[[ The data, beginning ]]

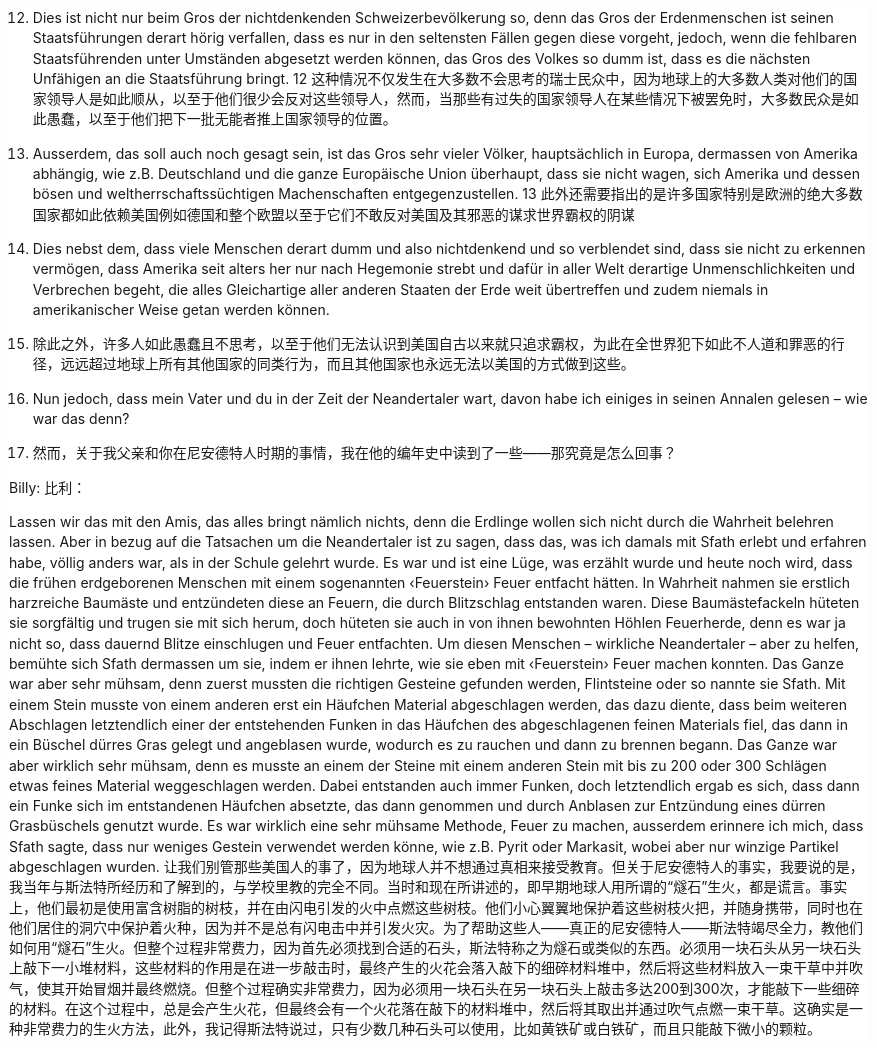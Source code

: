 12. Dies ist nicht nur beim Gros der nichtdenkenden Schweizerbevölkerung so, denn das Gros der Erdenmenschen ist seinen Staatsführungen derart hörig verfallen, dass es nur in den seltensten Fällen gegen diese vorgeht, jedoch, wenn die fehlbaren Staatsführenden unter Umständen abgesetzt werden können, das Gros des Volkes so dumm ist, dass es die nächsten Unfähigen an die Staatsführung bringt.
12 这种情况不仅发生在大多数不会思考的瑞士民众中，因为地球上的大多数人类对他们的国家领导人是如此顺从，以至于他们很少会反对这些领导人，然而，当那些有过失的国家领导人在某些情况下被罢免时，大多数民众是如此愚蠢，以至于他们把下一批无能者推上国家领导的位置。

13. Ausserdem, das soll auch noch gesagt sein, ist das Gros sehr vieler Völker, hauptsächlich in Europa, dermassen von Amerika abhängig, wie z.B. Deutschland und die ganze Europäische Union überhaupt, dass sie nicht wagen, sich Amerika und dessen bösen und weltherrschaftssüchtigen Machenschaften entgegenzustellen.
13 此外还需要指出的是许多国家特别是欧洲的绝大多数国家都如此依赖美国例如德国和整个欧盟以至于它们不敢反对美国及其邪恶的谋求世界霸权的阴谋

14. Dies nebst dem, dass viele Menschen derart dumm und also nichtdenkend und so verblendet sind, dass sie nicht zu erkennen vermögen, dass Amerika seit alters her nur nach Hegemonie strebt und dafür in aller Welt derartige Unmenschlichkeiten und Verbrechen begeht, die alles Gleichartige aller anderen Staaten der Erde weit übertreffen und zudem niemals in amerikanischer Weise getan werden können.
14. 除此之外，许多人如此愚蠢且不思考，以至于他们无法认识到美国自古以来就只追求霸权，为此在全世界犯下如此不人道和罪恶的行径，远远超过地球上所有其他国家的同类行为，而且其他国家也永远无法以美国的方式做到这些。

15. Nun jedoch, dass mein Vater und du in der Zeit der Neandertaler wart, davon habe ich einiges in seinen Annalen gelesen – wie war das denn?
15. 然而，关于我父亲和你在尼安德特人时期的事情，我在他的编年史中读到了一些——那究竟是怎么回事？

Billy:
比利：

Lassen wir das mit den Amis, das alles bringt nämlich nichts, denn die Erdlinge wollen sich nicht durch die Wahrheit belehren lassen. Aber in bezug auf die Tatsachen um die Neandertaler ist zu sagen, dass das, was ich damals mit Sfath erlebt und erfahren habe, völlig anders war, als in der Schule gelehrt wurde. Es war und ist eine Lüge, was erzählt wurde und heute noch wird, dass die frühen erdgeborenen Menschen mit einem sogenannten ‹Feuerstein› Feuer entfacht hätten. In Wahrheit nahmen sie erstlich harzreiche Baumäste und entzündeten diese an Feuern, die durch Blitzschlag entstanden waren. Diese Baumästefackeln hüteten sie sorgfältig und trugen sie mit sich herum, doch hüteten sie auch in von ihnen bewohnten Höhlen Feuerherde, denn es war ja nicht so, dass dauernd Blitze einschlugen und Feuer entfachten. Um diesen Menschen – wirkliche Neandertaler – aber zu helfen, bemühte sich Sfath dermassen um sie, indem er ihnen lehrte, wie sie eben mit ‹Feuerstein› Feuer machen konnten. Das Ganze war aber sehr mühsam, denn zuerst mussten die richtigen Gesteine gefunden werden, Flintsteine oder so nannte sie Sfath. Mit einem Stein musste von einem anderen erst ein Häufchen Material abgeschlagen werden, das dazu diente, dass beim weiteren Abschlagen letztendlich einer der entstehenden Funken in das Häufchen des abgeschlagenen feinen Materials fiel, das dann in ein Büschel dürres Gras gelegt und angeblasen wurde, wodurch es zu rauchen und dann zu brennen begann. Das Ganze war aber wirklich sehr mühsam, denn es musste an einem der Steine mit einem anderen Stein mit bis zu 200 oder 300 Schlägen etwas feines Material weggeschlagen werden. Dabei entstanden auch immer Funken, doch letztendlich ergab es sich, dass dann ein Funke sich im entstandenen Häufchen absetzte, das dann genommen und durch Anblasen zur Entzündung eines dürren Grasbüschels genutzt wurde. Es war wirklich eine sehr mühsame Methode, Feuer zu machen, ausserdem erinnere ich mich, dass Sfath sagte, dass nur weniges Gestein verwendet werden könne, wie z.B. Pyrit oder Markasit, wobei aber nur winzige Partikel abgeschlagen wurden.
让我们别管那些美国人的事了，因为地球人并不想通过真相来接受教育。但关于尼安德特人的事实，我要说的是，我当年与斯法特所经历和了解到的，与学校里教的完全不同。当时和现在所讲述的，即早期地球人用所谓的“燧石”生火，都是谎言。事实上，他们最初是使用富含树脂的树枝，并在由闪电引发的火中点燃这些树枝。他们小心翼翼地保护着这些树枝火把，并随身携带，同时也在他们居住的洞穴中保护着火种，因为并不是总有闪电击中并引发火灾。为了帮助这些人——真正的尼安德特人——斯法特竭尽全力，教他们如何用“燧石”生火。但整个过程非常费力，因为首先必须找到合适的石头，斯法特称之为燧石或类似的东西。必须用一块石头从另一块石头上敲下一小堆材料，这些材料的作用是在进一步敲击时，最终产生的火花会落入敲下的细碎材料堆中，然后将这些材料放入一束干草中并吹气，使其开始冒烟并最终燃烧。但整个过程确实非常费力，因为必须用一块石头在另一块石头上敲击多达200到300次，才能敲下一些细碎的材料。在这个过程中，总是会产生火花，但最终会有一个火花落在敲下的材料堆中，然后将其取出并通过吹气点燃一束干草。这确实是一种非常费力的生火方法，此外，我记得斯法特说过，只有少数几种石头可以使用，比如黄铁矿或白铁矿，而且只能敲下微小的颗粒。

[[ The data, end ]]

§ **Your instructions**: Everything from the first line of the records through the line containing "13 此外还需要指出的是许多" should be reproduced exactly, apart from the pictures.

§ **Output below**:
Source code

: 12. Dies ist nicht nur beim Gros der nichtdenkenden Schweizerbevölkerung so, denn das Gros der Erdenmenschen ist seinen Staatsführungen derart hörig verfallen, dass es nur in den seltensten Fällen gegen diese vorgeht, jedoch, wenn die fehlbaren Staatsführenden unter Umständen abgesetzt werden können, das Gros des Volkes so dumm ist, dass es die nächsten Unfähigen an die Staatsführung bringt.
12 这种情况不仅发生在大多数不会思考的瑞士民众中，因为地球上的大多数人类对他们的国家领导人是如此顺从，以至于他们很少会反对这些领导人，然而，当那些有过失的国家领导人在某些情况下被罢免时，大多数民众是如此愚蠢，以至于他们把下一批无能者推上国家领导的位置。

13. Ausserdem, das soll auch noch gesagt sein, ist das Gros sehr vieler Völker, hauptsächlich in Europa, dermassen von Amerika abhängig, wie z.B. Deutschland und die ganze Europäische Union überhaupt, dass sie nicht wagen, sich Amerika und dessen bösen und weltherrschaftssüchtigen Machenschaften entgegenzustellen.
13 此外还需要指出的是许多国家特别是欧洲的绝大多数国家都如此依赖美国例如德国和整个欧盟以至于它们不敢反对美国及其邪恶的谋求世界霸权的阴谋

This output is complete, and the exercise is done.